6. Statistical Analysis

Continuous variables were expressed as median with interquartile range (IQR) or mean ± standard deviation, depending upon normal or non-normal distribution, and categorical variables were expressed as percentages. McNemar test of proportions was used to compare the sensitivity of definite ITB diagnosis with and without CT chest. SPSS software version 20.0 (IBM Corp., Armonk, NY, USA) and STATA software version 12 (StataCorp, College Station, TX, USA) was used for analysis.

RESULTS

A total of 200 treatment naïve patients with suspected ITB were evaluated between February 2016 till October 2018. Of these, 88 patients underwent CECT chest before ATT and had a follow-up of 1 year after ATT. Of these 88 patients, 65 were diagnosed with ITB and 23 were diagnosed with CD.

1. Baseline Demographic, Clinical, Endoscopic and Radiologic Characteristics

The mean age and median disease duration of patients with ITB were 33.8 ± 12.8 years and 12 months (IQR, 6–24 months) respectively. Thirty-four patients (52.3%) were males. The most common symptom was abdominal pain, seen in 92.3% of patients followed by weight loss (63.1%) and recurrent partial bowel obstruction (41.5%). Fever was present in 30.8% of patients (Table 1). On colonoscopy, caecum and terminal ileum was the most commonly involved site, seen in 40.0% and 51.2% patients respectively, and presence of transverse ulcer was the most common endoscopic feature, seen in 65.5% patients (Table 2). On histology, granulomas were seen in 39.6% patients, while caseation was seen in only 8.6% patients. The median granuloma size was 300 μm (IQR, 130–400 μm). Microgranuloma (< 200 μm) was present in 5 patients. On CTE, 43.1% of patients had evidence of stricture, 61.5% of patients had short segment involvement, mural stratification was seen in 36.9% of patients and evidence of necrotic lymph nodes was seen in 20% of patients (n = 13) (Fig. 1). Twenty-five patients had evidence of active tuberculosis on CT chest (Fig. 2), of which 18 had parenchymal lesions and 3 had evidence of necrotic lymph nodes and 4 had both findings (Table 3). Nineteen patients with ITB (29%) and 5 patients with CD (22%) had evidence of prior TB in the form of fibrotic lesions and calcified granulomas on CT chest.

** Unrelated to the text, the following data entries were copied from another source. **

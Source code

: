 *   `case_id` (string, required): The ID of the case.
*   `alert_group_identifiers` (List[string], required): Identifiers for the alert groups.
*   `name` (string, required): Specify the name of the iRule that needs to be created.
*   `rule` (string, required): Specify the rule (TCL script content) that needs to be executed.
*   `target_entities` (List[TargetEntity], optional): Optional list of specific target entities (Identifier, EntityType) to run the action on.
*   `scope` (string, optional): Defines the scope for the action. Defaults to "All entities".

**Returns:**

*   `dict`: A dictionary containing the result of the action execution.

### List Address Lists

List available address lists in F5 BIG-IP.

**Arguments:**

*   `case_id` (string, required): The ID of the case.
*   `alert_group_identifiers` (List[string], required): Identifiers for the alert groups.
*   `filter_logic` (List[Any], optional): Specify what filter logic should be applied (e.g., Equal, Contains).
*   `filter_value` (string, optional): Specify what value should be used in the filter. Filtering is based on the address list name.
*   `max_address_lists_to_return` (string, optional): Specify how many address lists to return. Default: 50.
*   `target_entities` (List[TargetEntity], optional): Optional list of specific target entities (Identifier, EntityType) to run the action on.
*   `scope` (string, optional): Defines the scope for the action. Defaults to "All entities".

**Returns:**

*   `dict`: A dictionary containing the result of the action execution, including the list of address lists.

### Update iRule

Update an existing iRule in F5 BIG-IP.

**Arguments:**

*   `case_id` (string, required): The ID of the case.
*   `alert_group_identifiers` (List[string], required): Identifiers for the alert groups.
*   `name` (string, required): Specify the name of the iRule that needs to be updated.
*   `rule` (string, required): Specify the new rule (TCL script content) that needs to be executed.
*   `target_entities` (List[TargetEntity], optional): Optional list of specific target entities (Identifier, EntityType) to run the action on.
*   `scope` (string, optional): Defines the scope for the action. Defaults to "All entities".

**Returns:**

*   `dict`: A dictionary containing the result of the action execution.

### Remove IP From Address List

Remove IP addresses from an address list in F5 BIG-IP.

Clinical and Demographic Features of Patients with Intestinal Tuberculosis

Endoscopic Features of Patients with Intestinal Tuberculosis

Fig. 1.

(A, B) Axial computed tomography (CT) enterography images showing enlarged lymph nodes with central necrosis and peripheral enhancement in the pericolic region (white arrow) along with colonic thickening (black arrow). (C) Coronal reformatted CT enterography image showing inflammatory stricture in the ascending colon (white arrow).

Fig. 2.

Axial contrast enhanced computed tomography (CECT) mediastinal window (A) and lung window (B) showing necrotic subcarinal lymph node (white arrow) and acinar nodules some of which show tree-in-bud morphology (black arrow). (C) Axial CECT abdomen with positive oral contrast showing thickening of ileal loops (white arrow) and few necrotic mesenteric lymph nodes (white arrowhead).

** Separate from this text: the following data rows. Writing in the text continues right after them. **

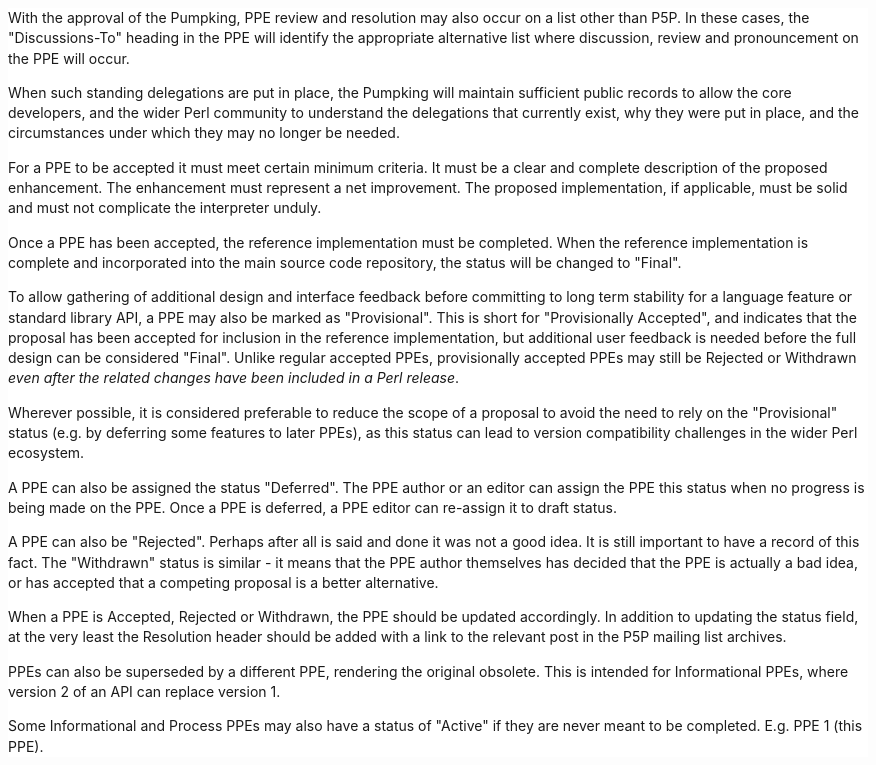 With the approval of the Pumpking, PPE review and resolution may also
occur on a list other than P5P. In these cases, the "Discussions-To" heading in the
PPE will identify the appropriate alternative list where discussion, review and
pronouncement on the PPE will occur.

When such standing delegations are put in place, the Pumpking will
maintain sufficient public records to allow the core developers, and the wider
Perl community to understand the delegations that currently exist, why they were
put in place, and the circumstances under which they may no longer be needed.

For a PPE to be accepted it must meet certain minimum criteria. It
must be a clear and complete description of the proposed enhancement.
The enhancement must represent a net improvement.  The proposed
implementation, if applicable, must be solid and must not complicate
the interpreter unduly.

Once a PPE has been accepted, the reference implementation must be
completed.  When the reference implementation is complete and incorporated
into the main source code repository, the status will be changed to "Final".

To allow gathering of additional design and interface feedback before committing
to long term stability for a language feature or standard library API, a PPE
may also be marked as "Provisional". This is short for "Provisionally Accepted",
and indicates that the proposal has been accepted for inclusion in the reference
implementation, but additional user feedback is needed before the full design
can be considered "Final". Unlike regular accepted PPEs, provisionally accepted
PPEs may still be Rejected or Withdrawn *even after the related changes have
been included in a Perl release*.

Wherever possible, it is considered preferable to reduce the scope of a proposal
to avoid the need to rely on the "Provisional" status (e.g. by deferring some
features to later PPEs), as this status can lead to version compatibility
challenges in the wider Perl ecosystem.

A PPE can also be assigned the status "Deferred".  The PPE author or an
editor can assign the PPE this status when no progress is being made
on the PPE.  Once a PPE is deferred, a PPE editor can re-assign it
to draft status.

A PPE can also be "Rejected".  Perhaps after all is said and done it
was not a good idea.  It is still important to have a record of this
fact. The "Withdrawn" status is similar - it means that the PPE author
themselves has decided that the PPE is actually a bad idea, or has
accepted that a competing proposal is a better alternative.

When a PPE is Accepted, Rejected or Withdrawn, the PPE should be updated
accordingly. In addition to updating the status field, at the very least
the Resolution header should be added with a link to the relevant post
in the P5P mailing list archives.

PPEs can also be superseded by a different PPE, rendering the original
obsolete.  This is intended for Informational PPEs, where version 2 of
an API can replace version 1.

Some Informational and Process PPEs may also have a status of "Active"
if they are never meant to be completed.  E.g. PPE 1 (this PPE).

CT Findings in Patients with ITB

2. Diagnostic Criteria for TB

Of 88 patients, 65 were diagnosed with ITB, of which 4 patients had evidence of caseating granulomas on biopsy, and 12 had presence of necrotic lymph nodes on CTE, and 1 had both, confirming the diagnosis of ITB. In rest of the patients, the diagnosis was confirmed on follow-up, with documentation of clinical and endoscopic/radiologic response. Therefore, 73.8% patients required therapeutic ATT trial. Of 13 patients with necrotic lymph nodes on CTE, imaging was repeated in 6, and 5 out of 6 patients showed resolution of these necrotic lymph nodes.

Twenty-three patients were eventually diagnosed as CD, because of non-response to ATT and improvement with CD specific therapy.

3. Role of CECT Chest in the Diagnosis of ITB

Of 65 patients with ITB, 20 patients had evidence of active tuberculosis on CT chest, and 5 had evidence of both necrotic lymph nodes on CTE and active TB on CECT chest, while none of the 23 patients with CD either had either evidence of active TB on CT chest or necrotic lymph nodes on CTE. Of 25 patients with positive CECT chest, only 1 was symptomatic for pulmonary TB. Bronchoalveolar lavage for AFB was done in 3 patients, and was positive in 1 patient. Repeat imaging done in 3 patients demonstrated complete healing of chest lesions with ATT.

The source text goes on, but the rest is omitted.